また、2本の内側流路管31a,31bと1本の外側流路管35aとを接続して1つの流路を形成し、3本の内側流路管31c,31d,31eで別の流路を形成し、3本の外側流路管35b,35c,35dで別の流路を形成してもよい。
(3)上記以外の接続パターンで複数本の流路管を利用してもよく、1つの流路ユニット201を使用しても流路長の自由度を著しく向上させることができる。
【0025】
以上、各実施形態を説明したが、この実施形態に限られるものではなく、例えば、以下のような変形例であってもよい。また、実施形態と変形例、変形例同士を組み合わせたものであってよい。
また、実施形態や変形例に記載していていない例や、要旨を逸脱しない範囲の設計変更があっても本発明に含まれる。
【0026】
<変形例>
1.流路管
(1)実施形態の流路管3は直管状であり、内径及び外径とも管軸方向に一定である。しかしながら、流路管の内径及び外径の少なくとも一方が管軸方向に沿って徐々に変化するテーパ管であってもよい。これにより流路管を透過する光量を調整することができる。
(2)流路管は内部を流動する液体等を混合させる混合手段を内部に備えてもよい。混合手段としては、例えば、スタティックミキサ等がある。なお、内周面を混合可能な形状としてもよい。
(3)実施形態の複数本の流路管3は管軸が延伸する方向から見たときに、円環状に配されていたが、例えば、楕円環状に複数本の流路管を配されてもよい。この場合、複数本の流路管を接続する際に、流路が長くなるにしたがって光源ユニットから離れるようにしてもよいし、流路が長くなるにしたがって光源ユニットに近づくようにしてもよい。これにより、流路管内を移動する被光反応物質に供給する光量を調整できる。
(4)実施形態の流路管3は直管状をしていたが、例えば、スパイラル状をしてもよく、長手方向の両端部が支持されていればよい。この場合も、複数本の流路管を選択的に接続することで、容易に流路長を調整できる。
(5)実施形態の流路管3は、特に表面処理等されていないが、例えば、ガラス管を利用する場合、外表面に対してブラスト処理やエッチング処理等を行ってもよい。これにより、ガラス管の表面が白化し、光の透過率を調整できる。この際、流路管の横断面において処理状態の異なる外表面にしてもよい。例えば、外表面において周方向に1/3ずつ異なるようにして流路管を回転させる支持することで、被光反応物質に供給する光量を調整できる。
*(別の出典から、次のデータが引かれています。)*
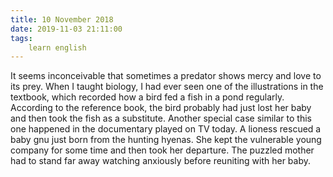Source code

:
 ```yaml
---
title: 10 November 2018
date: 2019-11-03 21:11:00
tags:
    learn english
---
```


It seems inconceivable that sometimes a predator shows mercy and love to its prey. When I taught biology, I had ever seen one of the illustrations in the textbook, which recorded how a bird fed a fish in a pond regularly. According to the reference book, the bird probably had just lost her baby and then took the fish as a substitute. Another special case similar to this one happened in the documentary played on TV today. A lioness rescued a baby gnu just born from the hunting hyenas. She kept the vulnerable young company for some time and then took her departure. The puzzled mother had to stand far away watching anxiously before reuniting with her baby. 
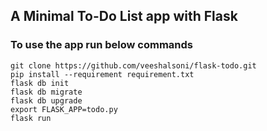 ## A Minimal To-Do List app with Flask

### To use the app run below commands

```
git clone https://github.com/veeshalsoni/flask-todo.git
pip install --requirement requirement.txt
flask db init
flask db migrate
flask db upgrade
export FLASK_APP=todo.py
flask run
```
また、流路管の外表面の一部を反射面としてもよい。これにより光源ユニットから光を有効に利用できる。
(6)実施形態の流路管は内部に触媒等を配していないが、内面に光触媒等の触媒を塗布してもよい。なお、塗布は触媒を含んだ液体と流すことで実施できる。
【0027】
2.支持具
(1)実施形態の支持板51は円板状をしていたが、例えば、多角形状をしてもよい。これにより光透過性流路ユニットを平坦面に載置した際に流路ユニットの転がりを防止できる。
(2)実施形態では流路管用の貫通孔55をユニットの周方向に等間隔(等角度)で支持板51に設けていたが、等間隔に設けなくてもよい。
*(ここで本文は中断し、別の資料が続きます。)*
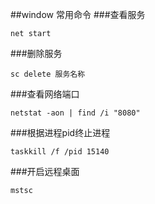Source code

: ##window 常用命令
###查看服务
```
net start
```
###删除服务
```
sc delete 服务名称
```
###查看网络端口
```
netstat -aon | find /i "8080"
```
###根据进程pid终止进程
```
taskkill /f /pid 15140
```
###开启远程桌面
```
mstsc
```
(3)連結体用の貫通孔57を、流路管用の貫通孔55と同一円周上に設けていたが、別の円周上に設けてもよい。
(4)実施形態の支持板51は流路管用の貫通孔55を有し、1つの貫通孔55に1本の流路管3が支持されていたが、1つの貫通孔に複数本の流路管が支持されてもよい。なお、この場合、貫通孔の形状は長孔等になる。
(5)実施形態では一対の支持板51を連結体53で連結したが、一対の支持板を光反応装置のベースで固定するようにしてもよいし、一枚の支持板を利用して、複数本の流路管を吊るすようにしてもよい。この場合、流路ユニットの中心軸は上下方向となる。
【0028】
3.接続
接続具は、2本の流路管を接続できればよく、その構造は特に限定するものではない。実施形態では、流路管3の端部3aは支持板51の貫通孔55内で接続具(オムニフィット)により接続される構造を有していたが、例えば、流路管の端部が支持板から張り出し、支持板の外側で直接弾性チューブにより接続されるような構造であってもよい。
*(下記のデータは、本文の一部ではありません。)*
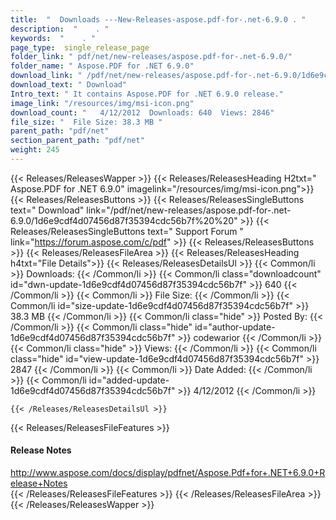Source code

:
 ```yaml
---
title:  "  Downloads ---New-Releases-aspose.pdf-for-.net-6.9.0 . " 
description:  "    . " 
keywords:  "    . " 
page_type:  single_release_page
folder_link: " pdf/net/new-releases/aspose.pdf-for-.net-6.9.0/"
folder_name: " Aspose.PDF for .NET 6.9.0"
download_link: " /pdf/net/new-releases/aspose.pdf-for-.net-6.9.0/1d6e9cdf4d07456d87f35394cdc56b7f"
download_text: " Download"
Intro_text: " It contains Aspose.PDF for .NET 6.9.0 release."
image_link: "/resources/img/msi-icon.png"
download_count: "   4/12/2012  Downloads: 640  Views: 2846"
file_size: "  File Size: 38.3 MB "
parent_path: "pdf/net"
section_parent_path: "pdf/net"
weight: 245 
---
```


{{< Releases/ReleasesWapper >}}
  {{< Releases/ReleasesHeading H2txt=" Aspose.PDF for .NET 6.9.0" imagelink="/resources/img/msi-icon.png">}}
  {{< Releases/ReleasesButtons >}}
    {{< Releases/ReleasesSingleButtons text=" Download" link="/pdf/net/new-releases/aspose.pdf-for-.net-6.9.0/1d6e9cdf4d07456d87f35394cdc56b7f%20%20" >}}
    {{< Releases/ReleasesSingleButtons text=" Support Forum " link="https://forum.aspose.com/c/pdf" >}}
  {{< Releases/ReleasesButtons >}}
  {{< Releases/ReleasesFileArea >}}
    {{< Releases/ReleasesHeading h4txt="File Details">}}
    {{< Releases/ReleasesDetailsUl >}}
            {{< Common/li  >}} Downloads: {{< /Common/li >}} 
      {{< Common/li class="downloadcount" id="dwn-update-1d6e9cdf4d07456d87f35394cdc56b7f" >}} 640 {{< /Common/li >}} 
      {{< Common/li  >}} File Size: {{< /Common/li >}} 
      {{< Common/li id="size-update-1d6e9cdf4d07456d87f35394cdc56b7f" >}} 38.3 MB {{< /Common/li >}} 
      {{< Common/li  class="hide" >}} Posted By: {{< /Common/li >}} 
      {{< Common/li class="hide" id="author-update-1d6e9cdf4d07456d87f35394cdc56b7f" >}} codewarior {{< /Common/li >}} 
      {{< Common/li class="hide"  >}} Views: {{< /Common/li >}} 
      {{< Common/li class="hide" id="view-update-1d6e9cdf4d07456d87f35394cdc56b7f" >}} 2847 {{< /Common/li >}} 
      {{< Common/li  >}} Date Added: {{< /Common/li >}} 
      {{< Common/li id="added-update-1d6e9cdf4d07456d87f35394cdc56b7f" >}} 4/12/2012 {{< /Common/li >}} 

    {{< /Releases/ReleasesDetailsUl >}}

  {{< Releases/ReleasesFileFeatures >}}
      <h4>Release Notes</h4><div><a href="http://www.aspose.com/docs/display/pdfnet/Aspose.Pdf+for+.NET+6.9.0+Release+Notes">http://www.aspose.com/docs/display/pdfnet/Aspose.Pdf+for+.NET+6.9.0+Release+Notes</a></div>
  {{< /Releases/ReleasesFileFeatures >}}
 {{< /Releases/ReleasesFileArea >}}
{{< /Releases/ReleasesWapper >}}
なお、接続具は、流路ユニットを構成する一要素としてもよいし、流路ユニットを構成しない別要素としてもよいし、光反応装置を構成する一要素としてもよいし、光反応装置を構成しない別要素としてもよい。
【0029】
4.区画具
(1)実施形態での区画具107を構成する内筒体171及び外筒体173は、共に円筒状をしているが、例えば、外筒体を多角筒状としてもよいし、外筒体及び内筒体を多角筒状としてもよい。
内筒体171及び外筒体173は内筒体171の中心軸と外筒体173の中心軸が一致するように設けられているが、内筒体及び外筒体の両中心軸は一致しなくてもよい。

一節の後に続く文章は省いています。